● **Data entries**:
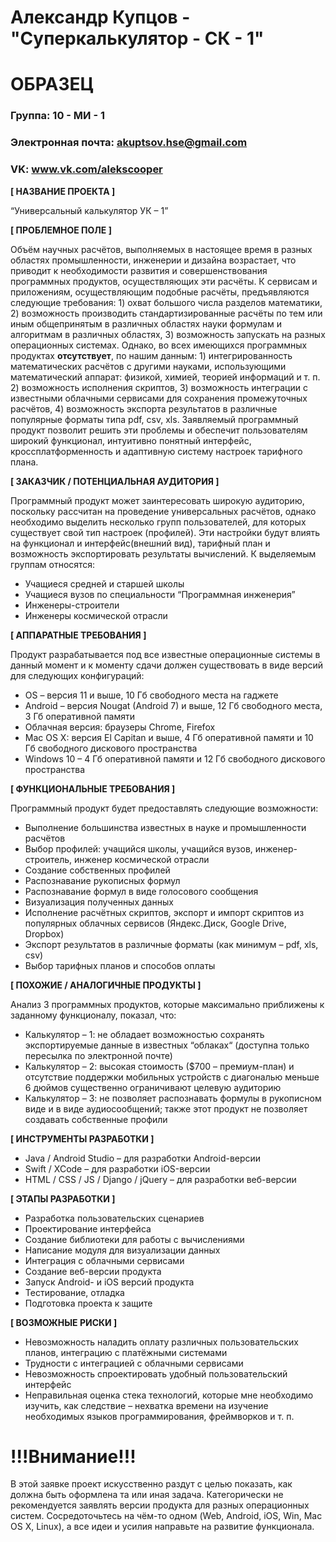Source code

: # Александр Купцов - "Суперкалькулятор - СК - 1"
# ОБРАЗЕЦ

### Группа: 10 - МИ - 1
### Электронная почта: akuptsov.hse@gmail.com
### VK: www.vk.com/alekscooper


**[ НАЗВАНИЕ ПРОЕКТА ]**

“Универсальный калькулятор УК – 1”

**[ ПРОБЛЕМНОЕ ПОЛЕ ]**

Объём научных расчётов, выполняемых в настоящее время в разных областях промышленности, инженерии и дизайна возрастает, что приводит к необходимости развития и совершенствования программных продуктов, осуществляющих эти расчёты. К сервисам и приложениям, осуществляющим подобные расчёты, предъявляются следующие требования: 1) охват большого числа разделов математики, 2) возможность производить стандартизированные расчёты по тем или иным общепринятым в различных областях науки формулам и алгоритмам в различных областях, 3) возможность запускать на разных операционных системах. Однако, во всех имеющихся программных продуктах **отсутствует**, по нашим данным: 1) интегрированность математических расчётов с другими науками, использующими математический аппарат: физикой, химией, теорией информаций и т. п. 2) возможность исполнения скриптов, 3) возможность интеграции с известными облачными сервисами для сохранения промежуточных расчётов, 4) возможность экспорта результатов в различные популярные форматы типа pdf, csv, xls. Заявляемый программный продукт позволит решить эти проблемы и обеспечит пользователям широкий функционал, интуитивно понятный интерфейс, кроссплатформенность и адаптивную систему настроек тарифного плана. 

**[ ЗАКАЗЧИК / ПОТЕНЦИАЛЬНАЯ АУДИТОРИЯ ]**

Программный продукт может заинтересовать широкую аудиторию, поскольку рассчитан на проведение универсальных расчётов, однако необходимо выделить несколько групп пользователей, для которых существует свой тип настроек (профилей). Эти настройки будут влиять на функционал и интерфейс(внешний вид), тарифный план и возможность экспортировать результаты вычислений. К выделяемым группам относятся:

* Учащиеся средней и старшей школы
* Учащиеся вузов по специальности “Программная инженерия”
* Инженеры-строители
* Инженеры космической отрасли

**[ АППАРАТНЫЕ ТРЕБОВАНИЯ ]** 

Продукт разрабатывается под все известные операционные системы в данный момент и к моменту сдачи должен существовать в виде версий для следующих конфигураций:

* OS – версия 11 и выше, 10 Гб свободного места на гаджете
* Android – версия Nougat (Android 7) и выше, 12 Гб свободного места, 3 Гб оперативной памяти
* Облачная версия: браузеры Chrome, Firefox
* Mac OS X: версия El Capitan и выше, 4 Гб оперативной памяти и 10 Гб свободного дискового пространства
* Windows 10 – 4 Гб оперативной памяти и 12 Гб свободного дискового пространства 

**[ ФУНКЦИОНАЛЬНЫЕ ТРЕБОВАНИЯ ]**

Программный продукт будет предоставлять следующие возможности:
* Выполнение большинства известных в науке и промышленности расчётов 
* Выбор профилей: учащийся школы, учащийся вузов, инженер-строитель, инженер космической отрасли
* Создание собственных профилей 
* Распознавание рукописных формул
* Распознавание формул в виде голосового сообщения
* Визуализация полученных данных
* Исполнение расчётных скриптов, экспорт и импорт скриптов из популярных облачных сервисов 
  (Яндекс.Диск, Google Drive, Dropbox)
* Экспорт результатов в различные форматы (как минимум – pdf, xls, csv)
* Выбор тарифных планов и способов оплаты 

**[ ПОХОЖИЕ / АНАЛОГИЧНЫЕ ПРОДУКТЫ ]**

Анализ 3 программных продуктов, которые максимально приближены к заданному функционалу, показал, что:

* Калькулятор – 1: не обладает возможностью сохранять экспортируемые данные в известных “облаках“ (доступна только пересылка по электронной почте) 
*	Калькулятор – 2: высокая стоимость ($700 – премиум-план) и отсутствие поддержки мобильных устройств с диагональю меньше 6 дюймов существенно ограничивают целевую аудиторию
* Калькулятор – 3:  не позволяет распознавать формулы в рукописном виде и в виде аудиосообщений; также этот продукт не позволяет создавать собственные профили

**[ ИНСТРУМЕНТЫ РАЗРАБОТКИ ]**

*	Java / Android Studio – для разработки Android-версии
*	Swift / XCode – для разработки iOS-версии
*	HTML / CSS / JS / Django / jQuery – для разработки веб-версии

**[ ЭТАПЫ РАЗРАБОТКИ ]**

*	Разработка пользовательских сценариев
*	Проектирование интерфейса
*	Создание библиотеки для работы с вычислениями
*	Написание модуля для визуализации данных
*	Интеграция с облачными сервисами
*	Создание веб-версии продукта
*	Запуск Android- и iOS версий продукта
*	Тестирование, отладка
*	Подготовка проекта к защите

**[ ВОЗМОЖНЫЕ РИСКИ ]**

*	Невозможность наладить оплату различных пользовательских планов, интеграцию с платёжными системами
*	Трудности с интеграцией с облачными сервисами
*	Невозможность спроектировать удобный пользовательский интерфейс 
*	Неправильная оценка стека технологий, которые мне необходимо изучить, как следствие – нехватка времени на изучение    необходимых языков программирования, фреймворков и т. п.

# !!!Внимание!!!
В этой заявке проект искусственно раздут с целью показать, как должна быть оформлена та или иная задача. Категорически не рекомендуется заявлять версии продукта для разных операционных систем. Сосредоточьтесь на чём-то одном (Web, Android, iOS, Win, Mac OS X, Linux), а все идеи и усилия направьте на развитие функционала.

● **Exercise description**: Gather each line in the data that holds the string "дискового".

● **The answer**:
* Mac OS X: версия El Capitan и выше, 4 Гб оперативной памяти и 10 Гб свободного дискового пространства
* Windows 10 – 4 Гб оперативной памяти и 12 Гб свободного дискового пространства 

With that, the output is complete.